AMD has unveiled its latest artificial intelligence model, the Stable Diffusion 3 Medium, which has been specifically optimized for its XDNA 2 neural processing units (NPUs). The company asserts that this model is the first of its kind able to process outputs in the BF16 format. Users can access this model on newer Ryzen AI laptops, which are equipped with a minimum of 24GB of RAM, following the installation of Tensorstack’s Amuse 3.1 beta software. Notably, the Stable Diffusion 3 Medium functions as an on-device image generator that operates without needing an Internet connection.
AMD’s Image Generation Model Can Generate Print-Ready Images
The Santa Clara-based company elaborated on the new model in a press release. The Stable Diffusion 3 Medium AI model is designed to enhance the capabilities of AMD’s XDNA NPUs and will be featured in Ryzen AI laptops set to launch in 2024 and later.
According to AMD, the model enables users to create stock-quality images directly from text prompts. It generates images at a resolution of 1024×1024 pixels, which are subsequently upscaled to a print-ready resolution of 2048×2048 pixels, utilizing the processing power of the NPU.
This innovative AI model is included in AMD and Tensorstack’s new Amuse 3.1 desktop application, available for free download. Designed to operate entirely offline, the image generation takes place on the device itself, facilitated by the XDNA 2 NPUs.
AMD has made improvements to the memory requirements for this model, reducing it to 24GB of RAM, in contrast to the 32GB necessary for the previous Stable Diffusion XL Turbo model. Furthermore, while active, the new model only requires 9GB of RAM. This memory efficiency was achieved through the use of block floating point 16 (BF16) format.

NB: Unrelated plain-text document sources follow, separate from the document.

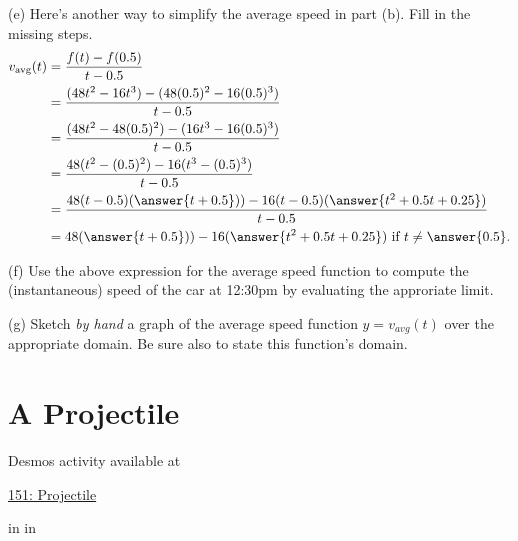 \documentclass{ximera}
\newcommand{\pskip}{\vskip 0.1 in}
\begin{document}
\begin{example}
\begin{question}
(e) Here's another way to simplify the average speed in part (b). Fill in the missing steps.
\begin{align*}
   v_{\text{avg}}(t) &= \frac{f(t) - f(0.5)}{t - 0.5} \\
                        &= \frac{(48t^2 - 16t^3) - (48(0.5)^2 -16(0.5)^3)}{t-0.5} \\
                        &= \frac{(48t^2 - 48(0.5)^2) - (16t^3 -16(0.5)^3) }{t-0.5} \\
                        &= \frac{48(t^2 - (0.5)^2) - 16(t^3 -(0.5)^3) }{t-0.5} \\
                       &= \frac{48(t-0.5)(\answer{t+0.5})) - 16(t-0.5)(\answer{t^2 + 0.5 t + 0.25}) }{t-0.5} \\
                       &=  48(\answer{t+0.5})) - 16(\answer{t^2 + 0.5 t + 0.25})  \text{ if } t\neq \answer{0.5}.
\end{align*}

(f) Use the above expression for the average speed function to compute the (instantaneous) speed of the car at 12:30pm by evaluating the approriate limit.

(g) Sketch \emph{by hand} a graph of the average speed function $y=v_{avg}(t)$ over the appropriate domain. Be sure also to state this function's domain. 

\end{question}
\end{example}


\section{A Projectile}

\begin{example}   \label{Ex4erxde}


 
\begin{onlineOnly}
    \begin{center}
\end{center}
\end{onlineOnly}

Desmos activity available at

\href{https://www.desmos.com/calculator/l4fknr0hpl}{151: Projectile}

\pskip \pskip


\end{example}
\end{document}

The company emphasized that the Stable Diffusion 3 Medium AI model maintains a strict adherence to user prompts in terms of structure and order. Users are encouraged to articulate the type of image desired, followed by its structural components, and finish with specific details and context. The model also allows for the inclusion of negative prompts to exclude certain elements, with the placement of full stops influencing the model’s contextual interpretation.